Adriano Machado/Crusoé"Se você examinar a história recente do Brasil, dos anos 1980 para cá, fizemos muitas reformas. Perdemos oportunidades, mas aproveitamos outras tantas. A gestão fiscal melhorou a olhos vistos"

‘Ou fazemos reformas ou teremos uma crise profunda’

Um dos maiores especialistas em finanças públicas do país, Marcos Mendes fala sobre as dificuldades de fazer reformas, mas assegura que o momento nunca foi tão propício para que elas sejam feitas
31.05.19

O economista Marcos José Mendes, de 54 anos, é um dos maiores especialistas em finanças públicas do país. Ao contrário de muitos de seus colegas de profissão adestrados no setor privado e com atuação no eixo Rio-São Paulo, ele fez carreira dentro do estado e na capital federal. Formado pela Universidade de Brasília, foi servidor do Tesouro Nacional e, desde 1995, é consultor do Senado. No governo Michel Temer, foi chefe da assessoria especial do então ministro da Fazenda, Henrique Meirelles.

Mendes, já há algum tempo, é uma das principais vozes dentro do funcionalismo público em favor das reformas da economia brasileira. Ele lança em agosto um livro intitulado Por que é difícil fazer reformas no Brasil?, no qual analisa a experiência de reformas mundo afora. Sua conclusão é a de que o Brasil, apesar dos muitos obstáculos que enfrenta para promover mudanças estruturais na economia, passa pelo momento mais propício para que elas sejam feitas. A seguir, os principais trechos da entrevista.

Por que é tão difícil fazer reformas no Brasil?
Fiz um estudo da experiência internacional de reformas e a primeira constatação foi a de que é difícil fazer reforma em qualquer lugar do mundo. Estou falando de reformas que abrem mercado, que fazem privatizações, ajustam as contas públicas e reduzem subsídios pagos pelo governo. É difícil fazê-las porque quebram privilégios estabelecidos para pequenos grupos e geram benefícios difusos. Aí os prejudicados, facilmente identificados, se organizam para resistir, ao passo que, como os benefícios são difusos, a população não percebe de imediato seus pontos positivos e não defende as reformas. Além disso, o sacrifício vem antes do benefício. Algumas reformas demoraram 15, 20 anos para mudar a vida da população.
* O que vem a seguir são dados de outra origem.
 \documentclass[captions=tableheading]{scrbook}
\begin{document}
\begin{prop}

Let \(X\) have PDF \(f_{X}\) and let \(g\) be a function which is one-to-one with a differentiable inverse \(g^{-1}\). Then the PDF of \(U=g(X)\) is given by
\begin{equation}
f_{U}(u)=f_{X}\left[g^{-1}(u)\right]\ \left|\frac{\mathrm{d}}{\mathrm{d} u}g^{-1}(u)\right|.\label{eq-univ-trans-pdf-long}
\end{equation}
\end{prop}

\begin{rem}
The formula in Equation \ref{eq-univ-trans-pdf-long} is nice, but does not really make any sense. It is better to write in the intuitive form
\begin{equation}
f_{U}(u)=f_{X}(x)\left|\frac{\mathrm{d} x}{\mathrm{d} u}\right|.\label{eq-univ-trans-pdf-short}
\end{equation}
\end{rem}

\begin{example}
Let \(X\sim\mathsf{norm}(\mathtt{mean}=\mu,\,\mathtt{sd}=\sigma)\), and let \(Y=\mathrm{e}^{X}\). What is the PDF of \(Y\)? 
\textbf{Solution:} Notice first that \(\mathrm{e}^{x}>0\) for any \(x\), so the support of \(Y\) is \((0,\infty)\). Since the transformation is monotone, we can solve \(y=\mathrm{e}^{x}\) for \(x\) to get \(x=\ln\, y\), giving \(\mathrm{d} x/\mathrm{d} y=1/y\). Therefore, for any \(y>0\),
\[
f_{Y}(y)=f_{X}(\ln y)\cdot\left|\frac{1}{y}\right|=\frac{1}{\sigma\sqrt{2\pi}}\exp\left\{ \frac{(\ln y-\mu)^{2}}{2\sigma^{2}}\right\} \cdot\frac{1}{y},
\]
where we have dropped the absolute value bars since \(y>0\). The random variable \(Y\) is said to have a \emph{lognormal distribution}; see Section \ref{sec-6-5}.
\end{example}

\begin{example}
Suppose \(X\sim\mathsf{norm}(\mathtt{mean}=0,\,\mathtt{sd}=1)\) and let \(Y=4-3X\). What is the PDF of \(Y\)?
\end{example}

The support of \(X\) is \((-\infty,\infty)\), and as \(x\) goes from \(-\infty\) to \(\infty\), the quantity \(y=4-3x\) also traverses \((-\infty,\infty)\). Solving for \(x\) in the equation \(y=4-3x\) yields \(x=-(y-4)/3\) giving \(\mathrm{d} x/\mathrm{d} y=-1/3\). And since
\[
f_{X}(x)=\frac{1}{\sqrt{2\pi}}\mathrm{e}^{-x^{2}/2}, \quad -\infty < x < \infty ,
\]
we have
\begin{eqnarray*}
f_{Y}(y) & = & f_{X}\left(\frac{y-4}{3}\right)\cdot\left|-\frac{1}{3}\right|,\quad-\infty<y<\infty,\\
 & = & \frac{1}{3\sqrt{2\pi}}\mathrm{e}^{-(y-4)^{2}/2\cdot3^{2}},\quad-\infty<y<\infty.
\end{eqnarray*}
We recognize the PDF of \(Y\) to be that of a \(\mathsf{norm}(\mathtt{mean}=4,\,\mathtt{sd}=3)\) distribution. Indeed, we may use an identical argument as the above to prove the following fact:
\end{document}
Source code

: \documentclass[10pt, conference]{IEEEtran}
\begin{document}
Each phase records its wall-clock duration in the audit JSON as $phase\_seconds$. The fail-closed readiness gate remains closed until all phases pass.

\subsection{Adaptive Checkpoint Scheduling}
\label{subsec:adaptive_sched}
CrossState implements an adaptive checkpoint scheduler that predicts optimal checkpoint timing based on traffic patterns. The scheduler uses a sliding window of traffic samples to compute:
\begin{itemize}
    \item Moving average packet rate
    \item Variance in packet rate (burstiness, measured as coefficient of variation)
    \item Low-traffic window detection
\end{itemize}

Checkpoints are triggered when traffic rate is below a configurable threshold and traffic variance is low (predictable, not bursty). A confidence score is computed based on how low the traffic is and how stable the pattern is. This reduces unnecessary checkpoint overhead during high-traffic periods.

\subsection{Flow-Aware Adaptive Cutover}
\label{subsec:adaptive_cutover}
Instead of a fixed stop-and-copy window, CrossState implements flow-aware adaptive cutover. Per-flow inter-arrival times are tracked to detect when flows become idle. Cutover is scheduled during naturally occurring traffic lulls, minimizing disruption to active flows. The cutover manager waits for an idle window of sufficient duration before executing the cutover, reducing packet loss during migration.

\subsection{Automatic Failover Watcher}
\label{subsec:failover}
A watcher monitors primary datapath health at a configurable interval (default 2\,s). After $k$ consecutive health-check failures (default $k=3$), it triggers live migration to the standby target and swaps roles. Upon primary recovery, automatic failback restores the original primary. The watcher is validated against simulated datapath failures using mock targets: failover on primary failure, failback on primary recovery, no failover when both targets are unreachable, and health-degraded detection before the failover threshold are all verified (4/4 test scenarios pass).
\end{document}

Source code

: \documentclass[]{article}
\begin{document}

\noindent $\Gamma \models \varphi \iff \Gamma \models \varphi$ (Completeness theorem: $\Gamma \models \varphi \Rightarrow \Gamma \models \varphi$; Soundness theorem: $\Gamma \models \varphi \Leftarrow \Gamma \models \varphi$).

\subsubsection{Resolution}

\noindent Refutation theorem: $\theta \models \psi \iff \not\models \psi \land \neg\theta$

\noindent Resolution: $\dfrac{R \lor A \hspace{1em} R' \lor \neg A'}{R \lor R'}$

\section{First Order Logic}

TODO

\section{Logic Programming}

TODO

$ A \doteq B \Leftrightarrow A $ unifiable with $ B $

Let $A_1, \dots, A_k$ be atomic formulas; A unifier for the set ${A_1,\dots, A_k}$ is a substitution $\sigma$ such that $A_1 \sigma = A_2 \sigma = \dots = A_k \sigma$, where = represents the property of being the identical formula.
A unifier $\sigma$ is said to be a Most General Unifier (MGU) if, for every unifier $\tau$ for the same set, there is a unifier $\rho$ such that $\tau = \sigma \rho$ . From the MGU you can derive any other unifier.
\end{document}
O ciclo eleitoral também é curto, o que faz com que o político as evite, pois ele corre o risco de perder a eleição antes de os efeitos positivos das reformas aparecerem.

O político evita reformar para não comprometer a eleição seguinte.
Isso. E ainda corre o risco de, no meio da reforma, vir uma crise e piorar a situação. Vários países do Leste Europeu estavam em ritmo intenso de reformas para aderir à União Europeia. Veio a crise de 2008 e surgiu nesses países um discurso de que a crise ocorreu em virtude das reformas — uma inverdade. Tem isso também: a má interpretação do que de fato está causando a crise.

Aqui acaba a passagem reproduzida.